High-resolution digital imaging sensors are becoming more widespread. In addition, high-spatial-resolution videos can also be stitched from views from multiple cameras, as implemented by Hewlett-Packard in their video conferencing product Halo [1]. However, challenges in delivering this high-resolution content to the client are posed by the limited resolution of display panels and/or limited bit-rate for communications. Suppose that a client limited by one of these factors requests the server to stream a high-spatial-resolution video. One approach would be to stream a spatially downsampled version of the entire video scene to suit the client's display window resolution or bit-rate. However, with this approach, the user might not be able to watch a local region-of-interest (ROI) in the highest captured resolution. We propose a video delivery system which enables virtual pan/tilt/zoom functionality during the streaming session such that the server can adapt and stream only those regions of the video that are desired at that time at the client's end. The nature of the system requires a video coding scheme that allows for sufficient random access to arbitrary ROIs while keeping the transmission rate as low as possible. We have proposed such a video coding scheme in [2]. Additionally, we have also developed a user interface which allows the user to select the ROI while watching the video. As shown in the figure below, the display screen at the client's side consists of two areas:
The zoom factor can be controlled with the scroll of the mouse. For any zoom factor, the ROI can be shifted by holding down the left mouse-button and moving the mouse. As shown in the figure below, the location of the ROI is depicted in the thumbnail/overview display area by overlaying a corresponding rectangle on the video. The color and size of the rectangle vary according to the zoom factor.


User Interface


We are currently designing the system such that it works over practical packet-switched networks like the Internet. Our research involves various optimizations of the coding scheme along with algorithms for packet scheduling and pre-fetching data [3] from the server to ensure good quality of the delivered video along with low latency of interaction.

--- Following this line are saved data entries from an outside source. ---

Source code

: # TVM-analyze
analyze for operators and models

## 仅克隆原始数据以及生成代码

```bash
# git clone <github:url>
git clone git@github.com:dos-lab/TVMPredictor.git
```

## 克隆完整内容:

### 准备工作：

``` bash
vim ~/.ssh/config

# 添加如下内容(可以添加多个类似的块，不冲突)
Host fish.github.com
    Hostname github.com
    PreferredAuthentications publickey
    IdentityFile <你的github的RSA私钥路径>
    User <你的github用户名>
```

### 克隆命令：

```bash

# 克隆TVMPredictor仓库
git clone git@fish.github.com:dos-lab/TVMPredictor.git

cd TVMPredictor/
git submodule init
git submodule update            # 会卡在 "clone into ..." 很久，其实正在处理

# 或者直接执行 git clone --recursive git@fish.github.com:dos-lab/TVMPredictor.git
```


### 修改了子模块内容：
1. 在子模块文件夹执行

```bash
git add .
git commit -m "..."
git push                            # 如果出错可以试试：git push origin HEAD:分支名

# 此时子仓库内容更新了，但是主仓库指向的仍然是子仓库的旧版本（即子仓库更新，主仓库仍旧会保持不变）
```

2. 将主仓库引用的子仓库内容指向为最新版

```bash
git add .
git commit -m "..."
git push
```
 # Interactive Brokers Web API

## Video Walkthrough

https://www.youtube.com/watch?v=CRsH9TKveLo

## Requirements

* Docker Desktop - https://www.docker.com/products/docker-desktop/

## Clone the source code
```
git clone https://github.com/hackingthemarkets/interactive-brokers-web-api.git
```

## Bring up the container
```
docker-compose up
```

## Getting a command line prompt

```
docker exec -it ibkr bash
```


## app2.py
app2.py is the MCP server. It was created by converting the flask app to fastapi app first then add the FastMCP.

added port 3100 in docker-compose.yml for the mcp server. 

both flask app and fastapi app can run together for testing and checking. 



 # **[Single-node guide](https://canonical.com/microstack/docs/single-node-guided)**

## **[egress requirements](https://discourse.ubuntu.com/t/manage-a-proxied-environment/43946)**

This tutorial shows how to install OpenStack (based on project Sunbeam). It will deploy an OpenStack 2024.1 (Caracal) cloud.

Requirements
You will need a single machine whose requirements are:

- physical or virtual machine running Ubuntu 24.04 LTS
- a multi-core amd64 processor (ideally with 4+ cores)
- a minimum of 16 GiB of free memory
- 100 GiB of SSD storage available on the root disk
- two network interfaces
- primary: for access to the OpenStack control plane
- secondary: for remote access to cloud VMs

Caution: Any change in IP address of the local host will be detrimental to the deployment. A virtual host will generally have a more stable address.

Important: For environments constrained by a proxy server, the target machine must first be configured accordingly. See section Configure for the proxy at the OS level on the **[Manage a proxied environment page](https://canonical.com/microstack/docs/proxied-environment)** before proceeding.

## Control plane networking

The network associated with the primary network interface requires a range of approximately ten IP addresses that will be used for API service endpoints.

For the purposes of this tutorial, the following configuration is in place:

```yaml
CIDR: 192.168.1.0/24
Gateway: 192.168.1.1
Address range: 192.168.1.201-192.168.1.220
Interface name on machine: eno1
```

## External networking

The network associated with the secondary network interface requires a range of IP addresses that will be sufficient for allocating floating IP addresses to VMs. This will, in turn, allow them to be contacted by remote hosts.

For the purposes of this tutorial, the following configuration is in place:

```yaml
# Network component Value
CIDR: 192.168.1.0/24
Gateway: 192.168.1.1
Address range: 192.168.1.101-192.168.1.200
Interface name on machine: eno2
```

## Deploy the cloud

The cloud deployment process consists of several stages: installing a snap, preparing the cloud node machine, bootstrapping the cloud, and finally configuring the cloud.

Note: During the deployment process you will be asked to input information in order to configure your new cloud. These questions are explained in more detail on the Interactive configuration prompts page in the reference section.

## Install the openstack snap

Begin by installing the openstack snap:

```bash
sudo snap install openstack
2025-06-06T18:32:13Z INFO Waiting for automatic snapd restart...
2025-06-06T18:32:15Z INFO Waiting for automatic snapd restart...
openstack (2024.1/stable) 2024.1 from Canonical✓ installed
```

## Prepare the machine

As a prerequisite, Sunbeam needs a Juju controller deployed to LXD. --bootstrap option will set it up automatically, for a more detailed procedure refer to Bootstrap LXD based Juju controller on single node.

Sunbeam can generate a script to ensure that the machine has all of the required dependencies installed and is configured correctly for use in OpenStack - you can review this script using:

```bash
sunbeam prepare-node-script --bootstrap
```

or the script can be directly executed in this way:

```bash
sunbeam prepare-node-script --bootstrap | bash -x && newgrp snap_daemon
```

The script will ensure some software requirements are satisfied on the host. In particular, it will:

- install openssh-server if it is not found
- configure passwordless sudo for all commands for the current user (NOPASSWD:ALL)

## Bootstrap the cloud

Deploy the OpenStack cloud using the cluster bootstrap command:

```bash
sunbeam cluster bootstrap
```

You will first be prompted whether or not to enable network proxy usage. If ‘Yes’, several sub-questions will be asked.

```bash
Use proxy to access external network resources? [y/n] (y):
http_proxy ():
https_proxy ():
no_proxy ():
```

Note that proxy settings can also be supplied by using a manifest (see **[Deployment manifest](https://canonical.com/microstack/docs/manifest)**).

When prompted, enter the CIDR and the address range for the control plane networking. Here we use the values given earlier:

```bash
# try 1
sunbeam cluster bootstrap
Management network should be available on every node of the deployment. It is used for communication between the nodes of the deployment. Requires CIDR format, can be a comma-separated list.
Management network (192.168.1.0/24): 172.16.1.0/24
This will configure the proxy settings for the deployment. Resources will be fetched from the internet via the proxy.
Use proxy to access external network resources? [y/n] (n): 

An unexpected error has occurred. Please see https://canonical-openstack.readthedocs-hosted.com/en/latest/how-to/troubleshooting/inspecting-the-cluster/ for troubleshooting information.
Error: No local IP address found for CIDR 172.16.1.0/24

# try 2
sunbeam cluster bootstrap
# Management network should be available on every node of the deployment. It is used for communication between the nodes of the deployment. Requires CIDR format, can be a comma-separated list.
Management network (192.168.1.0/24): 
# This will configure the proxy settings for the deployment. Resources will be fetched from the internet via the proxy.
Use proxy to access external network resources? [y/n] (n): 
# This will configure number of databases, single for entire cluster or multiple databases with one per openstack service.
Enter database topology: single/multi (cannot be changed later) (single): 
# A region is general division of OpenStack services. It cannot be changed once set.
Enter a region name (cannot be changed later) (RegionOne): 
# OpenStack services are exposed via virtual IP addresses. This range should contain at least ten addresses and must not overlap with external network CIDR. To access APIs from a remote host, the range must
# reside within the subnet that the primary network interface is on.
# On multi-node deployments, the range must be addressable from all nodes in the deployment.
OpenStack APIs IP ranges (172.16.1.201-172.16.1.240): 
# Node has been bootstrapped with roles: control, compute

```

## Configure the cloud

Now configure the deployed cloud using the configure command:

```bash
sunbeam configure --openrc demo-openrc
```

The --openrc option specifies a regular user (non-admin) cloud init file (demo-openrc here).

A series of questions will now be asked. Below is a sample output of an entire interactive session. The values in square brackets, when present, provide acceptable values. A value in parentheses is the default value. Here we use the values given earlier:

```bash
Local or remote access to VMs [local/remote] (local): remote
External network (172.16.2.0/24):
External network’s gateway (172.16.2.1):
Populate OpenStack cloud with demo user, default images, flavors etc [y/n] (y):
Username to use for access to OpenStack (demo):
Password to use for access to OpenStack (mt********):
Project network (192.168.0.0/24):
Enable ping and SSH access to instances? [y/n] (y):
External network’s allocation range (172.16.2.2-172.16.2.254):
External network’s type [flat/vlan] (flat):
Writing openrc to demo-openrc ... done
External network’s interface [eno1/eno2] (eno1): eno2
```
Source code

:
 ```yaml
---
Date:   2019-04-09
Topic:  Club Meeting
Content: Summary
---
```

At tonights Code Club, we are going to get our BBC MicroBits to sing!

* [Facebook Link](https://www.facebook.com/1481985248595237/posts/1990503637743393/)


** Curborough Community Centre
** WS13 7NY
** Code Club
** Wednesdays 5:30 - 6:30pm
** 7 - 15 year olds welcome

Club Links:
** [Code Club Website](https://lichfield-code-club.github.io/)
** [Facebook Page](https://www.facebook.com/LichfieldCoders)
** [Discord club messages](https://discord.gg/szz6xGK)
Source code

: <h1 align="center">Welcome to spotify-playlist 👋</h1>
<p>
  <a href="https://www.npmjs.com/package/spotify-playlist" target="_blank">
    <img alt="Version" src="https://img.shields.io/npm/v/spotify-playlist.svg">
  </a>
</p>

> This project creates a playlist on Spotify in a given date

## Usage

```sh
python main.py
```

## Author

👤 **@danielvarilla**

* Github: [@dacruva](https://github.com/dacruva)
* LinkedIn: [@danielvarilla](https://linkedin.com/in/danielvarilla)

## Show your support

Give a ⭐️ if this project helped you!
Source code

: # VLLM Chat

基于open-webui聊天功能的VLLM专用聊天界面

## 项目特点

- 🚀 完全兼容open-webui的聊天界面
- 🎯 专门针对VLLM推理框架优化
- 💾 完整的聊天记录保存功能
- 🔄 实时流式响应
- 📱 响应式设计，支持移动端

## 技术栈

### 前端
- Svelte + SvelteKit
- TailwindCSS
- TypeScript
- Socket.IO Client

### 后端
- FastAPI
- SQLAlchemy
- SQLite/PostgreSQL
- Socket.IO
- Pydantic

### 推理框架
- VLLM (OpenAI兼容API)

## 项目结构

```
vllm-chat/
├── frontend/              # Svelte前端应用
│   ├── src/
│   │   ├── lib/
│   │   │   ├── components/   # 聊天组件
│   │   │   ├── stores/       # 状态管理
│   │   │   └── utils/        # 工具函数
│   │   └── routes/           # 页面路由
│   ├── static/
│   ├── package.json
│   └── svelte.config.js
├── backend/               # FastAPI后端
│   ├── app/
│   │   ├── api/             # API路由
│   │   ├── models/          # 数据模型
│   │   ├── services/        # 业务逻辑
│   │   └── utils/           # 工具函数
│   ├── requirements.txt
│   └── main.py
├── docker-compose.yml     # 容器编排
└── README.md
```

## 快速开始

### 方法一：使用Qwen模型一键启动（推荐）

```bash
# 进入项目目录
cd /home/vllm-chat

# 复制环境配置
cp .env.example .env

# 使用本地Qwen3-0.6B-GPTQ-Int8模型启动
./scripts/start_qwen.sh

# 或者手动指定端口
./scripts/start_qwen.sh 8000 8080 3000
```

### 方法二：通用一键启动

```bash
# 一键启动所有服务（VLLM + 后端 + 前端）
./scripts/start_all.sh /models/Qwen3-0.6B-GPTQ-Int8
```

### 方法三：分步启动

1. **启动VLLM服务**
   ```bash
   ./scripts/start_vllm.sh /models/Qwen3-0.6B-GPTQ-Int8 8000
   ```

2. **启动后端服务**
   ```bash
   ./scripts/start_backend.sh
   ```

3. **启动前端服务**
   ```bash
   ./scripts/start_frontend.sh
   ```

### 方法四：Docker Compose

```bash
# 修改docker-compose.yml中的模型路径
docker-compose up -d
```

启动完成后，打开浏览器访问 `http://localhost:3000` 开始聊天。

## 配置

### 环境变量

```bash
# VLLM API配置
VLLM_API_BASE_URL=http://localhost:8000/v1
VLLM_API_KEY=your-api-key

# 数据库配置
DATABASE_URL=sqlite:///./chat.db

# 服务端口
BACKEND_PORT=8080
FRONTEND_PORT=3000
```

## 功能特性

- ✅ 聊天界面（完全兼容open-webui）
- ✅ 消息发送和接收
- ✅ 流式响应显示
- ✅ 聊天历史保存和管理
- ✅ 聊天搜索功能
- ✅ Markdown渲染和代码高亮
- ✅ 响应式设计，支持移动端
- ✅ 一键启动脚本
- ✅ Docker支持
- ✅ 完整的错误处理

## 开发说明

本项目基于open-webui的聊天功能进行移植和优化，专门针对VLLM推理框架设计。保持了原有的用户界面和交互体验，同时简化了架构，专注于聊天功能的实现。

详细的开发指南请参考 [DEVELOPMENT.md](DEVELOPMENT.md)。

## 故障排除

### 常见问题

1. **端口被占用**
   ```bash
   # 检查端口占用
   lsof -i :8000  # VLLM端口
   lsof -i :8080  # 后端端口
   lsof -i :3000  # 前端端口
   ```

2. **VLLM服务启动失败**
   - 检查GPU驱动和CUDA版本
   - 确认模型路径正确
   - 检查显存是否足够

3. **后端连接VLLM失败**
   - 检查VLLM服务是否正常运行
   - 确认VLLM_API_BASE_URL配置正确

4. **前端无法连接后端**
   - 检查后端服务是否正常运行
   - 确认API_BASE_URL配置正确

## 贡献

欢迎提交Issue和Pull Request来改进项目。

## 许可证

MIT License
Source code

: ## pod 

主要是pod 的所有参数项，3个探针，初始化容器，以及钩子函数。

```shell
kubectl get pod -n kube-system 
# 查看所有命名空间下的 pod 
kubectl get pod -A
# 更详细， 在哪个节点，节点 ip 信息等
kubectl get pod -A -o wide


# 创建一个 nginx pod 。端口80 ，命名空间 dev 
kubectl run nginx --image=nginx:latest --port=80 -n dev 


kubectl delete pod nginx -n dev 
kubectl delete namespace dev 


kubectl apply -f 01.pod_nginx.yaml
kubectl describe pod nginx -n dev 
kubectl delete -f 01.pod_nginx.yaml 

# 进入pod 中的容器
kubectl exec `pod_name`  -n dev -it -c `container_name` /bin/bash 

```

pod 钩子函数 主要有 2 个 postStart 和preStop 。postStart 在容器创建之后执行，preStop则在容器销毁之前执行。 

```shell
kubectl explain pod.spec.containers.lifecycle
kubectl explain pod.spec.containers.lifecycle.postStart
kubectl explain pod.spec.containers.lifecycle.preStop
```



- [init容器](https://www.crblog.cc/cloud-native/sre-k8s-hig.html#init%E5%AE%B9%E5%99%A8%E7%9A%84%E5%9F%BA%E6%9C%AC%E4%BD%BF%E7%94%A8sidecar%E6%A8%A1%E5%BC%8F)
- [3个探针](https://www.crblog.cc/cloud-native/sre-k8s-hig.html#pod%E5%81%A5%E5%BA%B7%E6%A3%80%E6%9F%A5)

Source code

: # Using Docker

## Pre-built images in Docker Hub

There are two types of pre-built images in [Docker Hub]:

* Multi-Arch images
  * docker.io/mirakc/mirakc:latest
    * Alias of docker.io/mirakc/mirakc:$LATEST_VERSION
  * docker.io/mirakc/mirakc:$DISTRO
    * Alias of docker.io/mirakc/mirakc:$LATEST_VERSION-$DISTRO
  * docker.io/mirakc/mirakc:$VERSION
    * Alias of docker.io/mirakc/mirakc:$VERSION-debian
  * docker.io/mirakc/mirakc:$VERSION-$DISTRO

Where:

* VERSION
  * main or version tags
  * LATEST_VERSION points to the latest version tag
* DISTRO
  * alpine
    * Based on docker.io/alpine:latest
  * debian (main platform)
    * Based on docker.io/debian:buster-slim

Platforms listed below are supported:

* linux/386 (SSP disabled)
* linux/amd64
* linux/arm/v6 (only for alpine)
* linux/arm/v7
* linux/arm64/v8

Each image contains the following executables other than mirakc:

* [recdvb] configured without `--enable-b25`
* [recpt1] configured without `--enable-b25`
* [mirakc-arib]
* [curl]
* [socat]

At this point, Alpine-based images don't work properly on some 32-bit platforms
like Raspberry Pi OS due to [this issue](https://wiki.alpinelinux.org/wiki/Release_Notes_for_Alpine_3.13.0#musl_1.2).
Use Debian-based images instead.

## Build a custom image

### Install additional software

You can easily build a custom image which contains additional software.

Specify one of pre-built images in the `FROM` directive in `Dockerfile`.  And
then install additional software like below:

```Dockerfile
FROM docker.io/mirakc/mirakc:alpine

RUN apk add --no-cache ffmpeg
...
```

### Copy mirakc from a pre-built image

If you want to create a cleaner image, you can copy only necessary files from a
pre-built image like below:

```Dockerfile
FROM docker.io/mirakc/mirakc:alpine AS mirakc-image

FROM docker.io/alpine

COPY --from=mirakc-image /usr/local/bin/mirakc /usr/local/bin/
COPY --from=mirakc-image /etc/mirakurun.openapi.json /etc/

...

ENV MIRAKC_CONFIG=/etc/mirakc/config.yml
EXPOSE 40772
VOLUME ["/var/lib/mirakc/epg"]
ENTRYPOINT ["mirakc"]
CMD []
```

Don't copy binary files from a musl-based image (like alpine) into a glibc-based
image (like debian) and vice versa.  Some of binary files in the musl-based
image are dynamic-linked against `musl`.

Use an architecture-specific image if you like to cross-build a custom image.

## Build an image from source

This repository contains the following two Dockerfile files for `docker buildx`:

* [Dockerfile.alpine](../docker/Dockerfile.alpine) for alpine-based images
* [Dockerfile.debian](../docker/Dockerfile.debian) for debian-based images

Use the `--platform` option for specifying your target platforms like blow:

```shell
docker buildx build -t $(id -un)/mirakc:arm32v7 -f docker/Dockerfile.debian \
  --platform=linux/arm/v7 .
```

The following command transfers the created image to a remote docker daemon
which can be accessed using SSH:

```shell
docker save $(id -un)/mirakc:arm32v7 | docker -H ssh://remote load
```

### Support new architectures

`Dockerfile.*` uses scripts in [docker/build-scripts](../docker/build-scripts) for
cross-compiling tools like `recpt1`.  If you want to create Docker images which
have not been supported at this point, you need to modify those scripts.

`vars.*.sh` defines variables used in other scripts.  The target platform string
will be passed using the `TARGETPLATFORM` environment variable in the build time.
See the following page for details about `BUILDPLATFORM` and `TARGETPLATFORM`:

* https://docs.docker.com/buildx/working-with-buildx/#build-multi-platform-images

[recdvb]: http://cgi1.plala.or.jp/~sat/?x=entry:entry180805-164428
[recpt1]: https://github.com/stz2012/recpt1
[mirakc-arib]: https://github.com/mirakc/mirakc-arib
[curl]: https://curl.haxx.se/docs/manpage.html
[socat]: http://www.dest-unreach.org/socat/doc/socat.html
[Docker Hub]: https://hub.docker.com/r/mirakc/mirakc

We have recently proposed [4,5] to exploit overlaps in ROIs within a peer population to employ application-layer multicasting for an efficient and scalable delivery-mechanism. Notable challenges include adapting the overlay topology on-the-fly to account for changing ROIs, stringent latency constraint due to the interactive nature of the system, and limited bandwidth at the server hosting the IROI video session.

Demos:


[a] Aditya Mavlankar recently built a demonstrator at Deutsche Telekom Research Laboratories in Berlin, Germany. The demonstrator shows interactive viewing of a soccer game. The view of the entire soccer playfield was obtained by stitching views from multiple cameras. The ROI can be chosen to conveniently focus on a part of the playfield. Also provided is an automatic mode in which the system can track the ball and choose the ROI. The automatic mode relieves navigation burden although the user can change the zoom factor. Download video of demo.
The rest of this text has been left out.